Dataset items
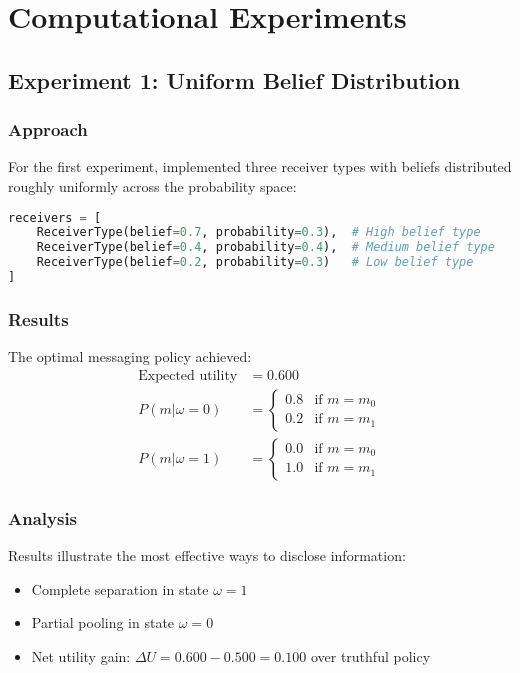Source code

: \documentclass[12pt]{article}
\theoremstyle{plain}
\theoremstyle{definition}
\theoremstyle{remark}
\begin{document}
\section{Computational Experiments}

\subsection{Experiment 1: Uniform Belief Distribution}

\subsubsection{Approach}
For the first experiment, implemented three receiver types with beliefs distributed roughly uniformly across the probability space:

\begin{lstlisting}[language=Python, caption=Experiment 1 Setup]
receivers = [
    ReceiverType(belief=0.7, probability=0.3),  # High belief type
    ReceiverType(belief=0.4, probability=0.4),  # Medium belief type
    ReceiverType(belief=0.2, probability=0.3)   # Low belief type
]
\end{lstlisting}

\subsubsection{Results}
The optimal messaging policy achieved:
\begin{align*}
    \text{Expected utility} &= 0.600 \\
    P(m|\omega=0) &= \begin{cases}
        0.8 & \text{if } m = m_0 \\
        0.2 & \text{if } m = m_1
    \end{cases} \\
    P(m|\omega=1) &= \begin{cases}
        0.0 & \text{if } m = m_0 \\
        1.0 & \text{if } m = m_1
    \end{cases}
\end{align*}

\subsubsection{Analysis}
Results illustrate the most effective ways to disclose information:
\begin{itemize}
    \item Complete separation in state $\omega=1$
    \item Partial pooling in state $\omega=0$
    \item Net utility gain: $\Delta U = 0.600 - 0.500 = 0.100$ over truthful policy
\end{itemize}
\end{document}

» EXERCISE DIRECTIONS:
Look for the word "subsubsection" in the data, then return every line that contains it.

» ANSWER TO THIS EXERCISE:
\subsubsection{Approach}
\subsubsection{Results}
\subsubsection{Analysis}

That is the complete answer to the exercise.